Tidak, aku yakin itu nyata.” Gumam Peni.
Tidak
ada yang percaya pada ceritaku. Bahkan, jika aku jadi mereka, aku juga tidak
akan percaya.
“Ha?” Peni mempelototi orang yang ada
didepannya saat ini dan terkejut.
“Sudah kuduga kau bisa melihatku.” Ujar
Kim.
“Apa maksudmu?” Ujar Peni lagi dan
berniat untuk berlari. Namun, tatapan dinginnya membuat peni membeku ditempat.
Tunggu,
aku mengejarnya hampir setiap malam dan sekarang aku ingin pergi. Apa kulit
pucat dan mata dinginnya itu akan menakutiku?
“Kenapa kau selalu mengikuti setiap
malam?” Tanya Kim to the point.
“Karna kau terlihat familiar, aku merasa
aku mengenalmu. Jadi, aku..”
“Jika kau mengikutiku lagi, aku tidak
akan bisa menjamin kau bisa pulang dengan selamat.” Ujarnya dingin dan menatap
Peni dengan tatapan tajam.
“Jadi, yang membawaku pulang setiap
malam adalah kau? Bagaimana kau bisa masuk kedalam rumahku?”

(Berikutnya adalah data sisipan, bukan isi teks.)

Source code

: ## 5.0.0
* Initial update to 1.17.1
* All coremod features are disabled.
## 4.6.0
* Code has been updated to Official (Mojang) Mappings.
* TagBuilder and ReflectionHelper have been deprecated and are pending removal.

“…” Kim hanya diam dan berniat melangkah
menjauhi Peni.
“T-tunggu.” Peni menahan Kim dengan
memegang lengan baju Kim.
“Aku masih punya pertanyaan, tentang aku
bisa melihatmu, apa maksudnya?”
Kim menyunggingkan sedikit senyumnya.
“Kau lihat semua orang yang ada disini?
Mereka melewatiku seakan-akan mereka tidak melihatku.”
“Itu karna mereka tidak mengenalmu,
bodoh.” Ujar Peni
“Dan lihat ketika aku menatap mereka.”
Dan sekumpulan murid yang sedang ditatap
oleh Kim, merasa ketakutan dan berlari menjauh dari mereka.
A-apa-apaan
itu?
“Aku punya aura pembunuh yang kuat.
Jadi, jangan ikuti lagi. Aku sudah memperingatkanmu.”
“Entahlah, apa kau punya teman?”
“….”
“Aku yakin kau bukan pembunuh. Kau hanya
memiliki aura pembunuh.”
“…”
Kim kembali berjalan menjauhi Peni dan
Peni kembali mencegahnya dengan pertanyaan yang ia miliki.
“K-kau mau kemana?”
“Apa kau tuli? Bel masuk sudah berbunyi
dari tadi.”
“Oh, jadi begitu”
Kim berjalan menuju kelasnya dan begitu
juga peni, yang berjalan dibelakangnya.
Jadi,
dia satu sekolah denganku. Kenapa aku baru menyadarinya?
Kim dan Peni berjalan kearah yang sama.
Dan
KAMI
SATU KELAS!?
“Kau
lihat semua orang yang ada disini? Mereka melewatiku seakan-akan mereka tidak
melihatku.”
Oh,
aku mengerti sekarang.
Peni memperhatikan Kim yang duduk
disudut kiri belakang kelas. Kim awalnya diam dan menatap Peni dengan tatapan dinginnya.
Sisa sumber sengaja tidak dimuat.